## ASSIGNMENT
Set down each line of the data exactly, but not the pictures.

(Stored items)
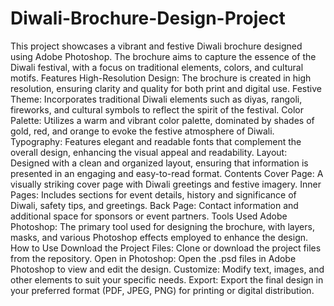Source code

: # Diwali-Brochure-Design-Project
This project showcases a vibrant and festive Diwali brochure designed using Adobe Photoshop. The brochure aims to capture the essence of the Diwali festival, with a focus on traditional elements, colors, and cultural motifs.
Features
High-Resolution Design: The brochure is created in high resolution, ensuring clarity and quality for both print and digital use.
Festive Theme: Incorporates traditional Diwali elements such as diyas, rangoli, fireworks, and cultural symbols to reflect the spirit of the festival.
Color Palette: Utilizes a warm and vibrant color palette, dominated by shades of gold, red, and orange to evoke the festive atmosphere of Diwali.
Typography: Features elegant and readable fonts that complement the overall design, enhancing the visual appeal and readability.
Layout: Designed with a clean and organized layout, ensuring that information is presented in an engaging and easy-to-read format.
Contents
Cover Page: A visually striking cover page with Diwali greetings and festive imagery.
Inner Pages: Includes sections for event details, history and significance of Diwali, safety tips, and greetings.
Back Page: Contact information and additional space for sponsors or event partners.
Tools Used
Adobe Photoshop: The primary tool used for designing the brochure, with layers, masks, and various Photoshop effects employed to enhance the design.
How to Use
Download the Project Files: Clone or download the project files from the repository.
Open in Photoshop: Open the .psd files in Adobe Photoshop to view and edit the design.
Customize: Modify text, images, and other elements to suit your specific needs.
Export: Export the final design in your preferred format (PDF, JPEG, PNG) for printing or digital distribution.
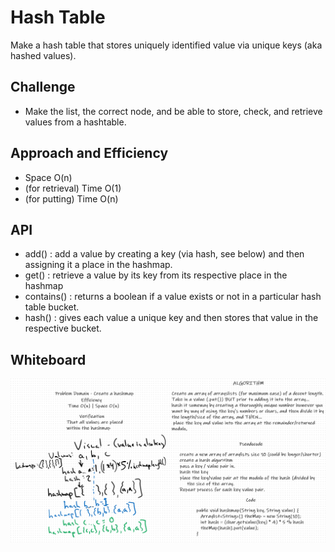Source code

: # Hash Table
   Make a hash table that stores uniquely identified value via unique keys (aka hashed values).
   
## Challenge
- Make the list, the correct node, and be able to store, check, and retrieve values from a hashtable.

## Approach and Efficiency
- Space O(n)
- (for retrieval) Time O(1) 
- (for putting) Time O(n)

## API
- add() : add a value by creating a key (via hash, see below) and then assigning it a place in the hashmap.
- get() : retrieve a value by its key from its respective place in the hashmap 
- contains() : returns a boolean if a value exists or not in a particular hash table bucket.
- hash() : gives each value a unique key and then stores that value in the respective bucket.

## Whiteboard

![Hashmap Creation](https://github.com/PVOBrien/data-structures-and-algorithms/blob/master/java-code-challenges/src/main/resources/2020-10-29%20hashmap%20creation%20WB_copy.png?raw=true)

## SOLUTION FOR THIS PROBLEM
Source code

: # Diwali-Brochure-Design-Project
This project showcases a vibrant and festive Diwali brochure designed using Adobe Photoshop. The brochure aims to capture the essence of the Diwali festival, with a focus on traditional elements, colors, and cultural motifs.
Features
High-Resolution Design: The brochure is created in high resolution, ensuring clarity and quality for both print and digital use.
Festive Theme: Incorporates traditional Diwali elements such as diyas, rangoli, fireworks, and cultural symbols to reflect the spirit of the festival.
Color Palette: Utilizes a warm and vibrant color palette, dominated by shades of gold, red, and orange to evoke the festive atmosphere of Diwali.
Typography: Features elegant and readable fonts that complement the overall design, enhancing the visual appeal and readability.
Layout: Designed with a clean and organized layout, ensuring that information is presented in an engaging and easy-to-read format.
Contents
Cover Page: A visually striking cover page with Diwali greetings and festive imagery.
Inner Pages: Includes sections for event details, history and significance of Diwali, safety tips, and greetings.
Back Page: Contact information and additional space for sponsors or event partners.
Tools Used
Adobe Photoshop: The primary tool used for designing the brochure, with layers, masks, and various Photoshop effects employed to enhance the design.
How to Use
Download the Project Files: Clone or download the project files from the repository.
Open in Photoshop: Open the .psd files in Adobe Photoshop to view and edit the design.
Customize: Modify text, images, and other elements to suit your specific needs.
Export: Export the final design in your preferred format (PDF, JPEG, PNG) for printing or digital distribution.
Source code

: # Hash Table
   Make a hash table that stores uniquely identified value via unique keys (aka hashed values).
   
## Challenge
- Make the list, the correct node, and be able to store, check, and retrieve values from a hashtable.

## Approach and Efficiency
- Space O(n)
- (for retrieval) Time O(1) 
- (for putting) Time O(n)

## API
- add() : add a value by creating a key (via hash, see below) and then assigning it a place in the hashmap.
- get() : retrieve a value by its key from its respective place in the hashmap 
- contains() : returns a boolean if a value exists or not in a particular hash table bucket.
- hash() : gives each value a unique key and then stores that value in the respective bucket.

## Whiteboard

![Hashmap Creation](https://github.com/PVOBrien/data-structures-and-algorithms/blob/master/java-code-challenges/src/main/resources/2020-10-29%20hashmap%20creation%20WB_copy.png?raw=true)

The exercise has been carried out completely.